Sea Level – Southern-Fried Elevator Music

If the last thing that comes to mind when you hear the onerous term “Southern Rock” is jazz/fusion, then you’ve not been listening to Sea Level.

Formed by sometime-Allman Brothers keyboardist Chuck Leavell (get it? Chuck LEAVELL? C. Leavell? Yeah, I know, but I couldn’t resist), Sea Level made a few albums in the late 70s/early 80s that were Southern in lyrical sensibility, but closer to Spyro Gyra than the Allman Brothers.

By now my embarrassing propensity toward elevator music is evident. So if you enjoy lite jazz/fusion/Muzak with a Southern accent, then by all means enjoy…

Nothing Matters But the Fever
Dare I say this one is… funky? Just a little? I like the slightly-ominous piano, the sinuous guitar, and the drawn-out lyric. Interesting that this is from a band called “Sea Level,” as parts of it sound as though it were coming from underwater. Not to mention that this is probably as close to sexy as poor old Sea Level ever got.

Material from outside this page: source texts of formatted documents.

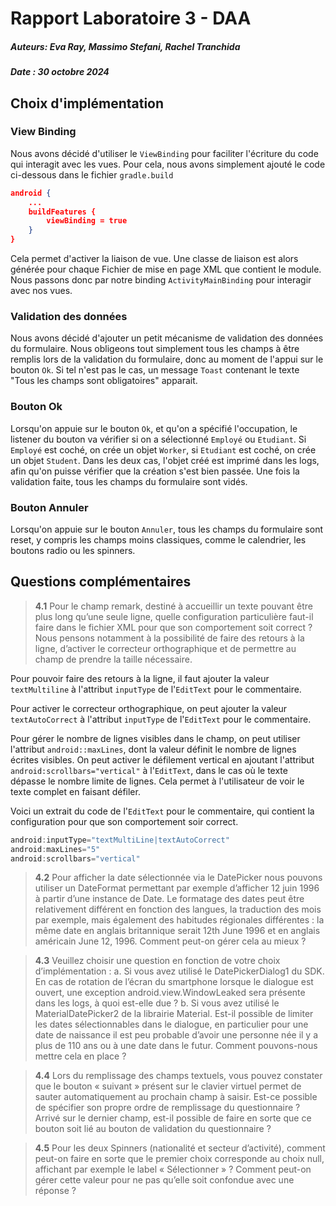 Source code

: # Rapport Laboratoire 3 - DAA

##### Auteurs: Eva Ray, Massimo Stefani, Rachel Tranchida
##### Date : 30 octobre 2024

## Choix d'implémentation

### View Binding
Nous avons décidé d'utiliser le `ViewBinding` pour faciliter l'écriture du code qui interagit avec les vues. 
Pour cela, nous avons simplement ajouté le code ci-dessous dans le fichier `gradle.build`

```json
android {
    ...
    buildFeatures {
        viewBinding = true
    }
}
```

Cela permet d'activer la liaison de vue. Une classe de liaison est alors générée pour chaque Fichier de mise en page XML que contient le module. Nous passons donc par notre binding `ActivityMainBinding`  pour interagir avec nos vues.

### Validation des données
Nous avons décidé d'ajouter un petit mécanisme de validation des données du formulaire. Nous obligeons tout simplement
tous les champs à être remplis lors de la validation du formulaire, donc au moment de l'appui sur le bouton `Ok`. Si tel n'est pas le cas, un message `Toast` contenant le texte "Tous les champs sont obligatoires" apparait.

### Bouton Ok
Lorsqu'on appuie sur le bouton `Ok`, et qu'on a spécifié l'occupation, le listener du bouton va vérifier si 
on a sélectionné `Employé` ou `Etudiant`. Si `Employé` est coché, on crée un objet `Worker`, si `Etudiant` est coché,
on crée un objet `Student`. Dans les deux cas, l'objet créé est imprimé dans les logs, afin qu'on puisse vérifier
que la création s'est bien passée. Une fois la validation faite, tous les champs du formulaire sont vidés.

### Bouton Annuler
Lorsqu'on appuie sur le bouton `Annuler`, tous les champs du formulaire sont reset, y compris les champs moins classiques, comme le calendrier, les boutons radio ou les spinners.


## Questions complémentaires

> __4.1__ Pour le champ remark, destiné à accueillir un texte pouvant être plus long qu’une seule ligne,
> quelle configuration particulière faut-il faire dans le fichier XML pour que son comportement
> soit correct ? Nous pensons notamment à la possibilité de faire des retours à la ligne, d’activer
> le correcteur orthographique et de permettre au champ de prendre la taille nécessaire.

Pour pouvoir faire des retours à la ligne, il faut ajouter la valeur `textMultiline` à l'attribut `inputType` de l'`EditText` pour le commentaire.

Pour activer le correcteur orthographique, on peut ajouter la valeur `textAutoCorrect` à l'attribut `inputType` de 
l'`EditText` pour le commentaire. 

Pour gérer le nombre de lignes visibles dans le champ, on peut utiliser l'attribut `android::maxLines`, dont la
valeur définit le nombre de lignes écrites visibles. On peut activer le défilement vertical en ajoutant 
l'attribut ``android:scrollbars="vertical"`` à l'`EditText`, dans le cas où le texte dépasse le nombre limite de lignes. Cela permet à l'utilisateur de voir le texte complet en faisant défiler.

Voici un extrait du code de l'`EditText` pour le commentaire, qui contient la configuration pour que son
comportement soir correct.

```kotlin
android:inputType="textMultiLine|textAutoCorrect"
android:maxLines="5"
android:scrollbars="vertical"
```

> __4.2__ Pour afficher la date sélectionnée via le DatePicker nous pouvons utiliser un DateFormat
> permettant par exemple d’afficher 12 juin 1996 à partir d’une instance de Date. Le formatage
> des dates peut être relativement différent en fonction des langues, la traduction des mois par
> exemple, mais également des habitudes régionales différentes : la même date en anglais
> britannique serait 12th June 1996 et en anglais américain June 12, 1996. Comment peut-on
> gérer cela au mieux ?

> __4.3__ Veuillez choisir une question en fonction de votre choix d’implémentation :
> a. Si vous avez utilisé le DatePickerDialog1 du SDK. En cas de rotation de l’écran du
> smartphone lorsque le dialogue est ouvert, une exception android.view.WindowLeaked
> sera présente dans les logs, à quoi est-elle due ?
> b. Si vous avez utilisé le MaterialDatePicker2 de la librairie Material. Est-il possible de limiter
> les dates sélectionnables dans le dialogue, en particulier pour une date de naissance il est
> peu probable d’avoir une personne née il y a plus de 110 ans ou à une date dans le futur.
> Comment pouvons-nous mettre cela en place ?

> __4.4__ Lors du remplissage des champs textuels, vous pouvez constater que le bouton « suivant »
> présent sur le clavier virtuel permet de sauter automatiquement au prochain champ à saisir. 
> Est-ce possible de spécifier son propre ordre de remplissage du questionnaire ?
> Arrivé sur le dernier champ, est-il possible de faire en sorte que ce bouton soit lié au bouton
> de validation du questionnaire ?

> __4.5__ Pour les deux Spinners (nationalité et secteur d’activité), comment peut-on faire en sorte que
> le premier choix corresponde au choix null, affichant par exemple le label « Sélectionner » ?
> Comment peut-on gérer cette valeur pour ne pas qu’elle soit confondue avec une réponse ?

A late night, cigarettes and bourbon, post bar-hopping classic, also my favorite Sea Level song.

That’s Your Secret
A little more upbeat, but no less enticing. I’ve listened to this song countless times, and I still don’t know what the secret is. I think that’s the whole point.

Lyrically, I liken Sea Level to Dire Straits – I’m not sure if the lyrics are deeply profound, or profoundly ridiculous. I guess it depends on one’s mood.

Cagey lyrics aside, this song has a nice rolling rhythm, with some really interesting drums. The organ is a nice touch, as well.

Glacier Gardens
This instrumental does more than most of Sea Level’s work to belie the band’s origins with the Allman Brothers. A gorgeous guitar piece, “Glacier Gardens” puts me in mind of “Little Martha,” surely one of the most beautiful songs Duane Allman ever played on. It’s almost country, almost folky, very Southern, yet there’s nothing Skynyrd about it.

Sea Level did a number of instrumentals, most good, including a version of Scarborough Fair that’s almost unrecognizable – possibly due to another Allman-esqe guitar – but still an interesting, very jazzy piece.